— EXERCISE INSTRUCTIONS —
Once the line holding "Enterprise Version: 7.2.9" is found in the entries below, transcribe exactly every line up to and including the one holding "-> The primary", but leave out the pictures.

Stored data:
::::

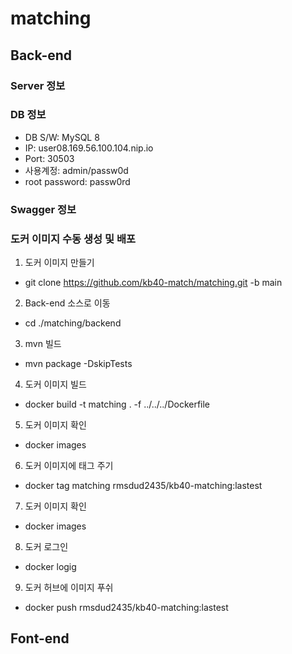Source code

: # matching

## Back-end

### Server 정보

### DB 정보

- DB S/W: MySQL 8
- IP: user08.169.56.100.104.nip.io
- Port: 30503
- 사용계정: admin/passw0d
- root password: passw0rd

### Swagger 정보


### 도커 이미지 수동 생성 및 배포
1) 도커 이미지 만들기
 - git clone https://github.com/kb40-match/matching.git -b main
2) Back-end 소스로 이동
 - cd ./matching/backend
3) mvn 빌드
 - mvn package -DskipTests
4) 도커 이미지 빌드
 - docker build -t matching . -f ../../../Dockerfile
5) 도커 이미지 확인
 - docker images
6) 도커 이미지에 태그 주기
 - docker tag matching rmsdud2435/kb40-matching:lastest
7) 도커 이미지 확인
 - docker images
8) 도커 로그인
 - docker logig
9) 도커 허브에 이미지 푸쉬
 - docker push rmsdud2435/kb40-matching:lastest


## Font-end
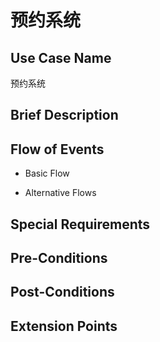 预约系统
===========

## Use Case Name

预约系统

## Brief Description



## Flow of Events

- Basic Flow



- Alternative Flows



## Special Requirements



## Pre-Conditions



## Post-Conditions



## Extension Points



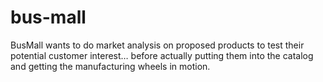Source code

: # bus-mall
BusMall wants to do market analysis on proposed products to test their potential customer interest… before actually putting them into the catalog and getting the manufacturing wheels in motion.
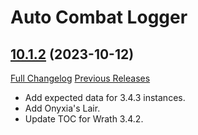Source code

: # Auto Combat Logger

## [10.1.2](https://github.com/Talryn/AutoCombatLogger/tree/10.1.2) (2023-10-12)
[Full Changelog](https://github.com/Talryn/AutoCombatLogger/compare/10.1.1...10.1.2) [Previous Releases](https://github.com/Talryn/AutoCombatLogger/releases)

- Add expected data for 3.4.3 instances.  
- Add Onyxia's Lair.  
- Update TOC for Wrath 3.4.2.  
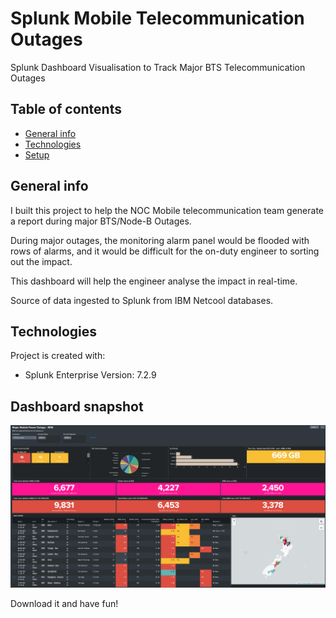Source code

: # Splunk Mobile Telecommunication Outages

Splunk Dashboard Visualisation to Track Major BTS Telecommunication Outages


## Table of contents
* [General info](#general-info)
* [Technologies](#technologies)
* [Setup](#setup)

## General info
I built this project to help the NOC Mobile telecommunication team generate a report during major BTS/Node-B Outages. 

During major outages, the monitoring alarm panel would be flooded with rows of alarms, and it would be difficult for the on-duty
engineer to sorting out the impact.

This dashboard will help the engineer analyse the impact in real-time.

Source of data ingested to Splunk from IBM Netcool databases.



## Technologies
Project is created with:
* Splunk Enterprise Version: 7.2.9
	
## Dashboard snapshot

![name-of-you-image](https://github.com/ocean-vinz/splunk-mobile-telecommunication-outages/blob/68d9ac622c558ea3ee95fd1c311b68f2c3e49a53/Major%20Outage.png)

Download it and have fun!
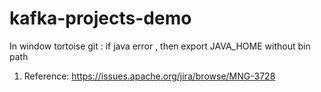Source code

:# kafka-projects-demo

In window tortoise git : if java error , then export JAVA_HOME without bin path
1. Reference: https://issues.apache.org/jira/browse/MNG-3728
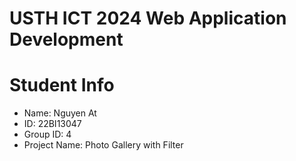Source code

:USTH ICT 2024 Web Application Development
=====================================================

Student Info
=======================

* Name: Nguyen At
* ID: 22BI13047
* Group ID: 4
* Project Name: Photo Gallery with Filter
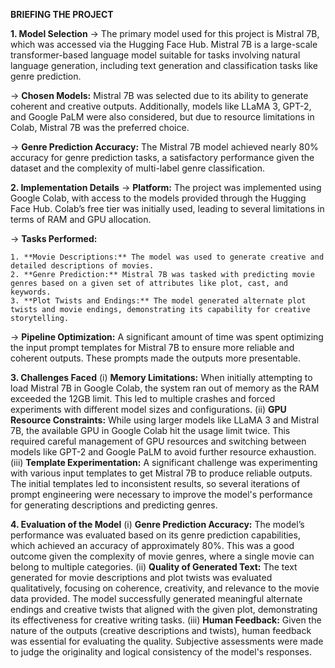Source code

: **BRIEFING THE PROJECT**

**1. Model Selection**
  -> The primary model used for this project is Mistral 7B, which was accessed via the Hugging Face Hub. Mistral 7B is a large-scale transformer-based language model suitable for tasks involving natural language generation, including text generation and classification tasks like genre prediction.
  
  -> **Chosen Models:** Mistral 7B was selected due to its ability to generate coherent and creative outputs. Additionally, models like LLaMA 3, GPT-2, and Google PaLM were also considered, but due to resource limitations in Colab, Mistral 7B was the preferred choice.
  
  -> **Genre Prediction Accuracy:** The Mistral 7B model achieved nearly 80% accuracy for genre prediction tasks, a satisfactory performance given the dataset and the complexity of multi-label genre classification.

**2.  Implementation Details**
  -> **Platform:** The project was implemented using Google Colab, with access to the models provided through the Hugging Face Hub. Colab’s free tier was initially used, leading to several limitations in terms of RAM and GPU allocation.
  
  -> **Tasks Performed:**

    1. **Movie Descriptions:** The model was used to generate creative and detailed descriptions of movies.
    2. **Genre Prediction:** Mistral 7B was tasked with predicting movie genres based on a given set of attributes like plot, cast, and keywords.
    3. **Plot Twists and Endings:** The model generated alternate plot twists and movie endings, demonstrating its capability for creative storytelling.
    
  -> **Pipeline Optimization:** A significant amount of time was spent optimizing the input prompt templates for Mistral 7B to ensure more reliable and coherent outputs. These prompts made the outputs more presentable.

**3. Challenges Faced**
  (i) **Memory Limitations:** When initially attempting to load Mistral 7B in Google Colab, the system ran out of memory as the RAM exceeded the 12GB limit. This led to multiple crashes and forced experiments with different model sizes and configurations.
  (ii) **GPU Resource Constraints:** While using larger models like LLaMA 3 and Mistral 7B, the available GPU in Google Colab hit the usage limit twice. This required careful management of GPU resources and switching between models like GPT-2 and Google PaLM to avoid further resource exhaustion.
  (iii) **Template Experimentation:** A significant challenge was experimenting with various input templates to get Mistral 7B to produce reliable outputs. The initial templates led to inconsistent results, so several iterations of prompt engineering were necessary to improve the model's performance for generating descriptions and predicting genres.

**4. Evaluation of the Model**
  (i) **Genre Prediction Accuracy:** The model’s performance was evaluated based on its genre prediction capabilities, which achieved an accuracy of approximately 80%. This was a good outcome given the complexity of movie genres, where a single movie can belong to multiple categories.
  (ii) **Quality of Generated Text:** The text generated for movie descriptions and plot twists was evaluated qualitatively, focusing on coherence, creativity, and relevance to the movie data provided. The model successfully generated meaningful alternate endings and creative twists that aligned with the given plot, demonstrating its effectiveness for creative writing tasks.
  (iii) **Human Feedback:** Given the nature of the outputs (creative descriptions and twists), human feedback was essential for evaluating the quality. Subjective assessments were made to judge the originality and logical consistency of the model's responses.

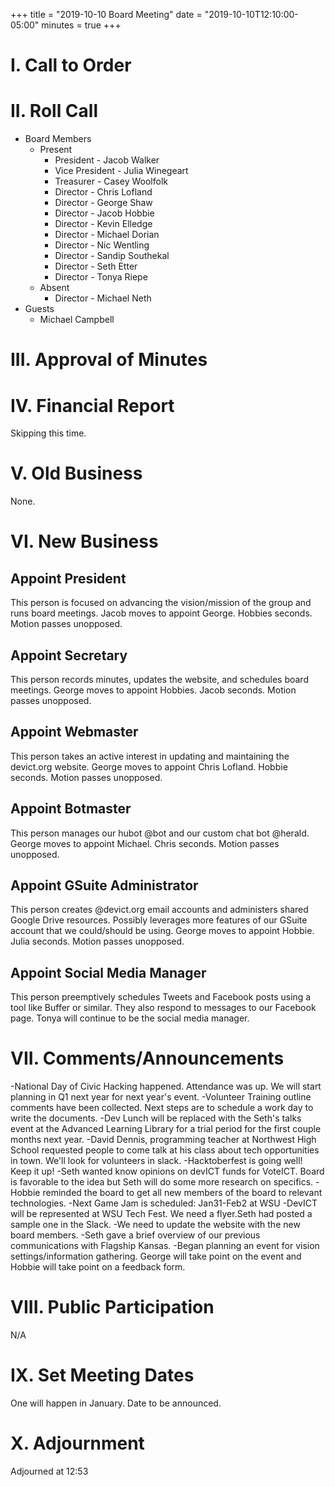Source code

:+++
title = "2019-10-10 Board Meeting"
date = "2019-10-10T12:10:00-05:00"
minutes = true
+++

# I. Call to Order

# II. Roll Call
- Board Members
  - Present
     - President - Jacob Walker
     - Vice President - Julia Winegeart
     - Treasurer - Casey Woolfolk
     - Director - Chris Lofland
     - Director - George Shaw
     - Director - Jacob Hobbie
     - Director - Kevin Elledge
     - Director - Michael Dorian
     - Director - Nic Wentling
     - Director - Sandip Southekal
     - Director - Seth Etter
     - Director - Tonya Riepe
  - Absent
     - Director - Michael Neth
- Guests
     - Michael Campbell

# III. Approval of Minutes
<!--
- Motion: I move to accept the minutes from our prior meeting as presented.
  - By: Jacob Walker
  - Second: 
  - Result: Passes unopposed.
-->

# IV. Financial Report

Skipping this time.

# V. Old Business

None.

# VI. New Business

## Appoint President
This person is focused on advancing the vision/mission of the group and runs board meetings.
Jacob moves to appoint George.
Hobbies seconds.
Motion passes unopposed.

## Appoint Secretary
This person records minutes, updates the website, and schedules board meetings.
George moves to appoint Hobbies.
Jacob seconds.
Motion passes unopposed.

## Appoint Webmaster
This person takes an active interest in updating and maintaining the devict.org website.
George moves to appoint Chris Lofland.
Hobbie seconds.
Motion passes unopposed.

## Appoint Botmaster
This person manages our hubot @bot and our custom chat bot @herald.
George moves to appoint Michael.
Chris seconds.
Motion passes unopposed.

## Appoint GSuite Administrator
This person creates @devict.org email accounts and administers shared Google Drive resources. Possibly leverages more features of our GSuite account that we could/should be using.
George moves to appoint Hobbie.
Julia seconds.
Motion passes unopposed.

## Appoint Social Media Manager
This person preemptively schedules Tweets and Facebook posts using a tool like Buffer or similar. They also respond to messages to our Facebook page.
Tonya will continue to be the social media manager.

# VII. Comments/Announcements
-National Day of Civic Hacking happened. Attendance was up.
We will start planning in Q1 next year for next year's event.
-Volunteer Training outline comments have been collected. Next steps are to schedule a work day to write the documents.
-Dev Lunch will be replaced with the Seth's talks event at the Advanced Learning Library for a trial period for the first couple months next year.
-David Dennis, programming teacher at Northwest High School requested people to come talk at his class about tech opportunities in town. We'll look for volunteers in slack.
-Hacktoberfest is going well! Keep it up!
-Seth wanted know opinions on devICT funds for VoteICT. Board is favorable to the idea but Seth will do some more research on specifics.
-Hobbie reminded the board to get all new members of the board to relevant technologies.
-Next Game Jam is scheduled: Jan31-Feb2 at WSU
-DevICT will be represented at WSU Tech Fest. We need a flyer.Seth had posted a sample one in the Slack.
-We need to update the website with the new board members.
-Seth gave a brief overview of our previous communications with Flagship Kansas.
-Began planning an event for vision settings/information gathering. George will take point on the event and Hobbie will take point on a feedback form.

# VIII. Public Participation
N/A

# IX. Set Meeting Dates
One will happen in January. Date to be announced.

# X. Adjournment
Adjourned at 12:53

<!--
- Motion: I move that
  - By:
  - Second:
  - Result: Passes unopposed
-->
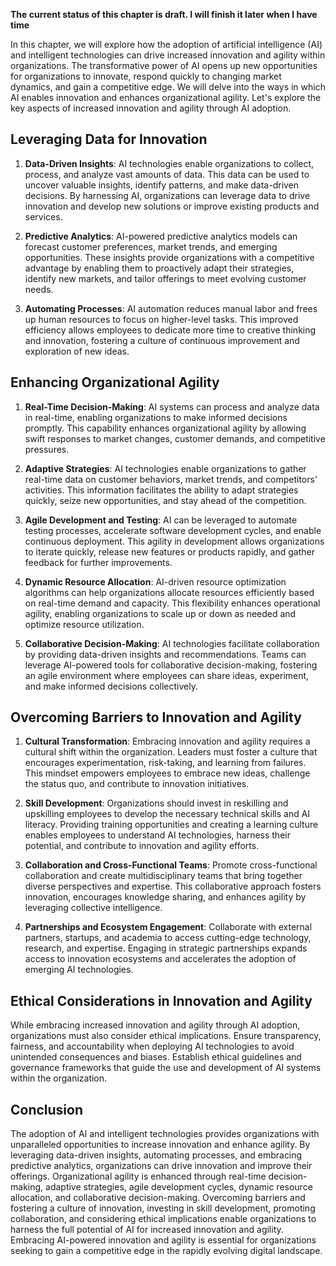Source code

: **The current status of this chapter is draft. I will finish it later when I have time**

In this chapter, we will explore how the adoption of artificial intelligence (AI) and intelligent technologies can drive increased innovation and agility within organizations. The transformative power of AI opens up new opportunities for organizations to innovate, respond quickly to changing market dynamics, and gain a competitive edge. We will delve into the ways in which AI enables innovation and enhances organizational agility. Let's explore the key aspects of increased innovation and agility through AI adoption.

Leveraging Data for Innovation
------------------------------

1. **Data-Driven Insights**: AI technologies enable organizations to collect, process, and analyze vast amounts of data. This data can be used to uncover valuable insights, identify patterns, and make data-driven decisions. By harnessing AI, organizations can leverage data to drive innovation and develop new solutions or improve existing products and services.

2. **Predictive Analytics**: AI-powered predictive analytics models can forecast customer preferences, market trends, and emerging opportunities. These insights provide organizations with a competitive advantage by enabling them to proactively adapt their strategies, identify new markets, and tailor offerings to meet evolving customer needs.

3. **Automating Processes**: AI automation reduces manual labor and frees up human resources to focus on higher-level tasks. This improved efficiency allows employees to dedicate more time to creative thinking and innovation, fostering a culture of continuous improvement and exploration of new ideas.

Enhancing Organizational Agility
--------------------------------

1. **Real-Time Decision-Making**: AI systems can process and analyze data in real-time, enabling organizations to make informed decisions promptly. This capability enhances organizational agility by allowing swift responses to market changes, customer demands, and competitive pressures.

2. **Adaptive Strategies**: AI technologies enable organizations to gather real-time data on customer behaviors, market trends, and competitors' activities. This information facilitates the ability to adapt strategies quickly, seize new opportunities, and stay ahead of the competition.

3. **Agile Development and Testing**: AI can be leveraged to automate testing processes, accelerate software development cycles, and enable continuous deployment. This agility in development allows organizations to iterate quickly, release new features or products rapidly, and gather feedback for further improvements.

4. **Dynamic Resource Allocation**: AI-driven resource optimization algorithms can help organizations allocate resources efficiently based on real-time demand and capacity. This flexibility enhances operational agility, enabling organizations to scale up or down as needed and optimize resource utilization.

5. **Collaborative Decision-Making**: AI technologies facilitate collaboration by providing data-driven insights and recommendations. Teams can leverage AI-powered tools for collaborative decision-making, fostering an agile environment where employees can share ideas, experiment, and make informed decisions collectively.

Overcoming Barriers to Innovation and Agility
---------------------------------------------

1. **Cultural Transformation**: Embracing innovation and agility requires a cultural shift within the organization. Leaders must foster a culture that encourages experimentation, risk-taking, and learning from failures. This mindset empowers employees to embrace new ideas, challenge the status quo, and contribute to innovation initiatives.

2. **Skill Development**: Organizations should invest in reskilling and upskilling employees to develop the necessary technical skills and AI literacy. Providing training opportunities and creating a learning culture enables employees to understand AI technologies, harness their potential, and contribute to innovation and agility efforts.

3. **Collaboration and Cross-Functional Teams**: Promote cross-functional collaboration and create multidisciplinary teams that bring together diverse perspectives and expertise. This collaborative approach fosters innovation, encourages knowledge sharing, and enhances agility by leveraging collective intelligence.

4. **Partnerships and Ecosystem Engagement**: Collaborate with external partners, startups, and academia to access cutting-edge technology, research, and expertise. Engaging in strategic partnerships expands access to innovation ecosystems and accelerates the adoption of emerging AI technologies.

Ethical Considerations in Innovation and Agility
------------------------------------------------

While embracing increased innovation and agility through AI adoption, organizations must also consider ethical implications. Ensure transparency, fairness, and accountability when deploying AI technologies to avoid unintended consequences and biases. Establish ethical guidelines and governance frameworks that guide the use and development of AI systems within the organization.

Conclusion
----------

The adoption of AI and intelligent technologies provides organizations with unparalleled opportunities to increase innovation and enhance agility. By leveraging data-driven insights, automating processes, and embracing predictive analytics, organizations can drive innovation and improve their offerings. Organizational agility is enhanced through real-time decision-making, adaptive strategies, agile development cycles, dynamic resource allocation, and collaborative decision-making. Overcoming barriers and fostering a culture of innovation, investing in skill development, promoting collaboration, and considering ethical implications enable organizations to harness the full potential of AI for increased innovation and agility. Embracing AI-powered innovation and agility is essential for organizations seeking to gain a competitive edge in the rapidly evolving digital landscape.

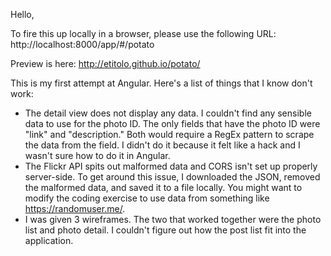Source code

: Hello,

To fire this up locally in a browser, please use the following URL:
http://localhost:8000/app/#/potato

Preview is here: http://etitolo.github.io/potato/

This is my first attempt at Angular. Here's a list of things that I know don't work:

* The detail view does not display any data. I couldn't find any sensible data to use for the photo ID. The only fields that have the photo ID were "link" and "description." Both would require a RegEx pattern to scrape the data from the field. I didn't do it because it felt like a hack and I wasn't sure how to do it in Angular.
* The Flickr API spits out malformed data and CORS isn't set up properly server-side. To get around this issue, I downloaded the JSON, removed the malformed data, and saved it to a file locally. You might want to modify the coding exercise to use data from something like https://randomuser.me/.
* I was given 3 wireframes. The two that worked together were the photo list and photo detail. I couldn't figure out how the post list fit into the application.

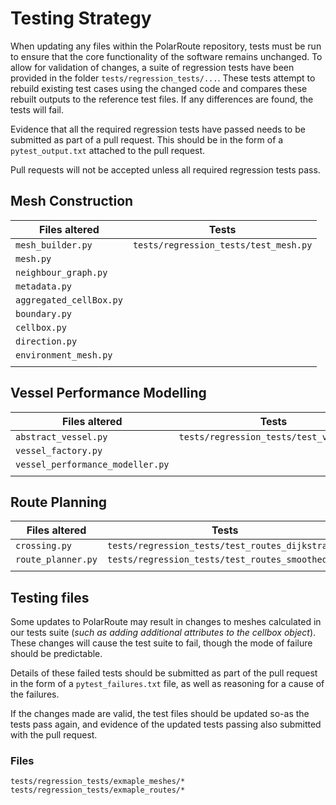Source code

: # Testing Strategy
When updating any files within the PolarRoute repository, tests must be run to ensure that the core functionality of the software remains unchanged. To allow for validation of changes, a suite of regression tests have been provided in the folder `tests/regression_tests/...`. These tests attempt to rebuild existing test cases using the changed code and compares these rebuilt outputs to the reference test files. If any differences are found, the tests will fail. 

Evidence that all the required regression tests have passed needs to be submitted as part of a pull request. This should be in the form of a `pytest_output.txt` attached to the pull request. 

Pull requests will not be accepted unless all required regression tests pass. 

## Mesh Construction
| **Files altered**          | **Tests**                             |
|----------------------------|---------------------------------------|
| `mesh_builder.py`          | `tests/regression_tests/test_mesh.py` |
| `mesh.py`                  |                                       |
| `neighbour_graph.py`       |                                       |
| `metadata.py`              |                                       |
| `aggregated_cellBox.py`    |                                       |
| `boundary.py`              |                                       |
| `cellbox.py`               |                                       |
| `direction.py`             |                                       |
| `environment_mesh.py`      |                                       |
|                            |                                       |


## Vessel Performance Modelling
| **Files altered**                   | **Tests**                               |
|-------------------------------------|-----------------------------------------|
| `abstract_vessel.py`                | `tests/regression_tests/test_vessel.py` |
| `vessel_factory.py`                 |                                         |
| `vessel_performance_modeller.py`    |                                         |
|                                     |                                         |


## Route Planning
| **Files altered**    | **Tests**                                           |
|----------------------|-----------------------------------------------------|
| `crossing.py`        | `tests/regression_tests/test_routes_dijkstra.py`    |
| `route_planner.py`   | `tests/regression_tests/test_routes_smoothed.py`    |
|                      |                                                     |


## Testing files
Some updates to PolarRoute may result in changes to meshes calculated in our tests suite (*such as adding additional attributes to the cellbox object*). These changes will cause the test suite to fail, though the mode of failure should be predictable. 

Details of these failed tests should be submitted as part of the pull request in the form of a `pytest_failures.txt` file, as well as reasoning for a cause of the failures.

If the changes made are valid, the test files should be updated so-as the tests pass again, and evidence of the updated tests passing also submitted with the pull request. 

### Files
`tests/regression_tests/exmaple_meshes/*` 
`tests/regression_tests/exmaple_routes/*` 
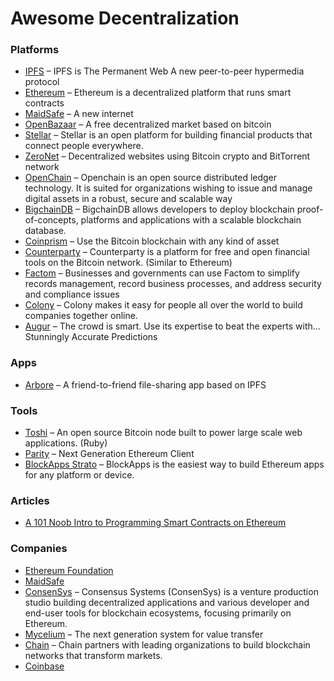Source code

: # Awesome Decentralization

### Platforms

- [IPFS](https://ipfs.io) – IPFS is The Permanent Web
A new peer-to-peer hypermedia protocol
- [Ethereum](https://ethereum.org) – Ethereum is a decentralized platform that runs smart contracts
- [MaidSafe](http://maidsafe.net/) – A new internet
- [OpenBazaar](http://openbazaar.org/) – A free decentralized market based on bitcoin
- [Stellar](https://www.stellar.org/) – Stellar is an open platform for building financial products that connect people everywhere.
- [ZeroNet](https://github.com/HelloZeroNet/ZeroNet) – Decentralized websites using Bitcoin crypto and BitTorrent network
- [OpenChain](https://www.openchain.org/) – Openchain is an open source distributed ledger technology. It is suited for organizations wishing to issue and manage digital assets in a robust, secure and scalable way
- [BigchainDB](https://www.bigchaindb.com/) – BigchainDB allows developers to deploy blockchain proof-of-concepts, platforms and applications with a scalable blockchain database.
- [Coinprism](https://www.coinprism.com/) – Use the Bitcoin blockchain with any kind of asset
- [Counterparty](http://counterparty.io/) – Counterparty is a platform for free and open financial tools on the Bitcoin network. (Similar to Ethereum)
- [Factom](http://factom.org/) – Businesses and governments can use Factom to simplify records management, record business processes, and address security and compliance issues
- [Colony](http://colony.io/) – Colony makes it easy for people all over the world to build companies together online.
- [Augur](http://www.augur.net/) – The crowd is smart. Use its expertise to beat the experts with... Stunningly Accurate Predictions 


### Apps
- [Arbore](https://github.com/MichaelMure/Arbore-qt) – A friend-to-friend file-sharing app based on IPFS

### Tools

- [Toshi](https://toshi.io) – An open source Bitcoin node built to power large scale web applications. (Ruby)
- [Parity](https://ethcore.io/parity.html) – Next Generation Ethereum Client
- [BlockApps Strato](http://blockapps.net) – BlockApps is the easiest way to build Ethereum apps for any platform or device.


### Articles

  - [A 101 Noob Intro to Programming Smart Contracts on Ethereum](https://medium.com/@ConsenSys/a-101-noob-intro-to-programming-smart-contracts-on-ethereum-695d15c1dab4#.5jpp5z68q)

### Companies


- [Ethereum Foundation](https://ethereum.org/foundation)
- [MaidSafe](http://maidsafe.net/company.html)
- [ConsenSys](https://consensys.net/) – Consensus Systems (ConsenSys) is a venture production studio building decentralized applications and various developer and end-user tools for blockchain ecosystems, focusing primarily on Ethereum.
- [Mycelium](https://mycelium.com/) – The next generation system for value transfer
- [Chain](https://chain.com) – Chain partners with leading organizations to build blockchain networks that transform markets.
- [Coinbase](https://coinbase.com)
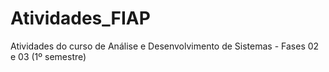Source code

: # Atividades_FIAP
 Atividades do curso de Análise e Desenvolvimento de Sistemas - Fases 02 e 03 (1º semestre)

::::

— SOLUTION TO THIS TASK —
* Splunk Enterprise Version: 7.2.9
	
## Dashboard snapshot

![name-of-you-image](https://github.com/ocean-vinz/splunk-mobile-telecommunication-outages/blob/68d9ac622c558ea3ee95fd1c311b68f2c3e49a53/Major%20Outage.png)

Download it and have fun!
Source code

:# kafka-projects-demo

In window tortoise git : if java error , then export JAVA_HOME without bin path
1. Reference: https://issues.apache.org/jira/browse/MNG-3728
Source code

:USTH ICT 2024 Web Application Development
=====================================================

Student Info
=======================

* Name: Nguyen At
* ID: 22BI13047
* Group ID: 4
* Project Name: Photo Gallery with Filter
Source code

: **BRIEFING THE PROJECT**

**1. Model Selection**
  -> The primary model used for this project is Mistral 7B, which was accessed via the Hugging Face Hub. Mistral 7B is a large-scale transformer-based language model suitable for tasks involving natural language generation, including text generation and classification tasks like genre prediction.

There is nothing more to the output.